### Exercise brief
Could you retype, exactly and with no pictures, only the lines from the first line of the records below through the line that contains "1 obligatoria |"?

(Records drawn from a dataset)
• • •

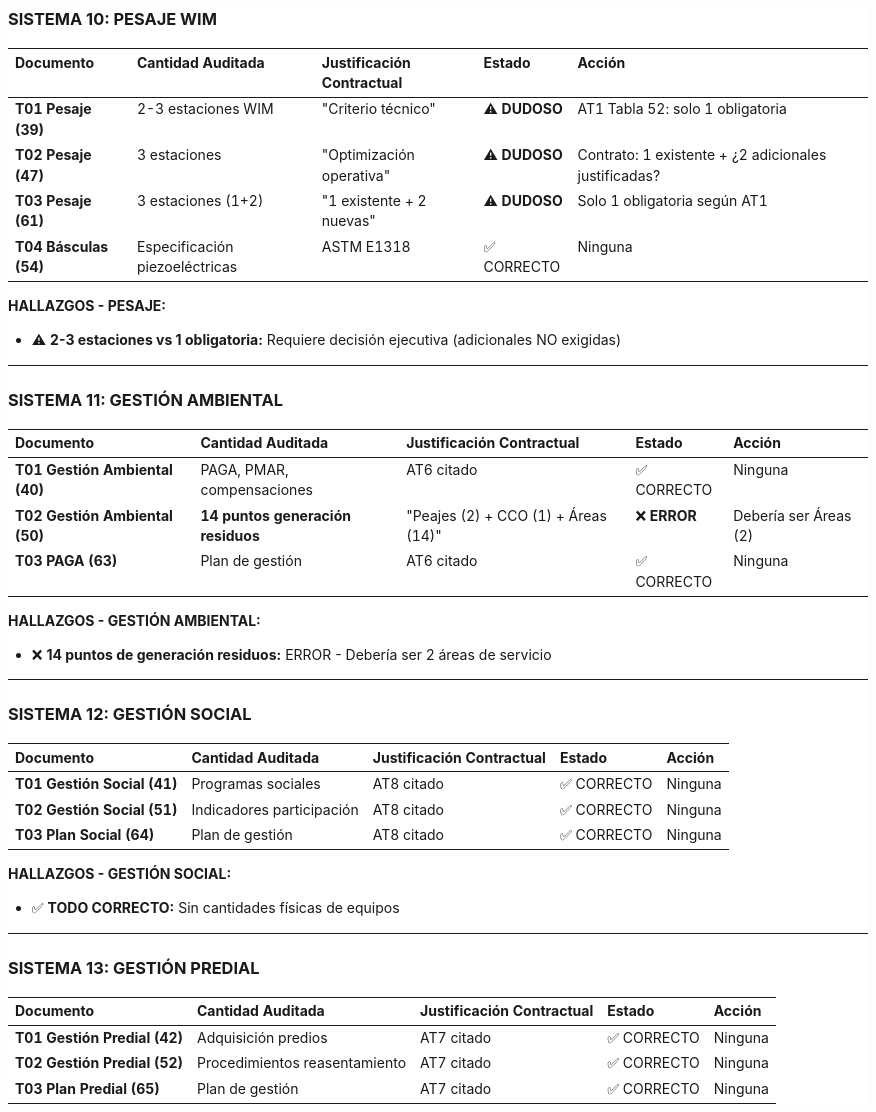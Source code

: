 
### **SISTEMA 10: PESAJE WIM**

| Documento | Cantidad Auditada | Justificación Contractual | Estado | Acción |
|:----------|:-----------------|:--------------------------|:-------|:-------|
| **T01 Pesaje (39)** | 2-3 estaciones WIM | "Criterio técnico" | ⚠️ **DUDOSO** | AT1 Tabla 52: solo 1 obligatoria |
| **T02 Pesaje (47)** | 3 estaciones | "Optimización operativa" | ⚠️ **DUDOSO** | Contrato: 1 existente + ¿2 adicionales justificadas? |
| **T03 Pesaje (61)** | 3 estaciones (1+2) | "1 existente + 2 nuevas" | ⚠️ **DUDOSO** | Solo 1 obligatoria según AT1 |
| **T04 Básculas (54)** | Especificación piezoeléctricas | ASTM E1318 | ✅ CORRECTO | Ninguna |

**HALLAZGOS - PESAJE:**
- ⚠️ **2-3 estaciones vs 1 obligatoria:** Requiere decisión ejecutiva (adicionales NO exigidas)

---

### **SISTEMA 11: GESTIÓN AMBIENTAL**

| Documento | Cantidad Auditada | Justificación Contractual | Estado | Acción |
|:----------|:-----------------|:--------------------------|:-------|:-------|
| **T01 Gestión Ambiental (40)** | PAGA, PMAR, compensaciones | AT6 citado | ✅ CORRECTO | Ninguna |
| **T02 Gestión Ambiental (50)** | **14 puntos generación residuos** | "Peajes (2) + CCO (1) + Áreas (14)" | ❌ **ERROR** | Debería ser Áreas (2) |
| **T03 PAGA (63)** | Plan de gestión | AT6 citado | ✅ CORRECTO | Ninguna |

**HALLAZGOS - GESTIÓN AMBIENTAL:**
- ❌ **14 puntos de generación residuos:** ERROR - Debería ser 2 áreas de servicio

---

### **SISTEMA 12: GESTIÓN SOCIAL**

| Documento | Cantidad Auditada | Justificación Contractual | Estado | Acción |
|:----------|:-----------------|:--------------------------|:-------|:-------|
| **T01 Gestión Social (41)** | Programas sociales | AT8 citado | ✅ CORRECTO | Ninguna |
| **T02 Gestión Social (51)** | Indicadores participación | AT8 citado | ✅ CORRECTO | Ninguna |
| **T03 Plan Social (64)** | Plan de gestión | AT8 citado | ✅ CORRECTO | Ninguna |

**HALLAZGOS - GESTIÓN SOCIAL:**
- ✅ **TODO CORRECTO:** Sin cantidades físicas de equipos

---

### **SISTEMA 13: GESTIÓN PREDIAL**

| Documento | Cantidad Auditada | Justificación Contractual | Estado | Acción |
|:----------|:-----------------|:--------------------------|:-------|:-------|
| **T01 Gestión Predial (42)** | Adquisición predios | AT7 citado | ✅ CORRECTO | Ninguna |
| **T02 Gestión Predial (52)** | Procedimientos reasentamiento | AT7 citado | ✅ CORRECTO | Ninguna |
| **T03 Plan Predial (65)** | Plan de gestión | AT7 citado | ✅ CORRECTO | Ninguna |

• • •

### Output of the task
Source code

: 
### **SISTEMA 10: PESAJE WIM**

| Documento | Cantidad Auditada | Justificación Contractual | Estado | Acción |
|:----------|:-----------------|:--------------------------|:-------|:-------|
| **T01 Pesaje (39)** | 2-3 estaciones WIM | "Criterio técnico" | ⚠️ **DUDOSO** | AT1 Tabla 52: solo 1 obligatoria |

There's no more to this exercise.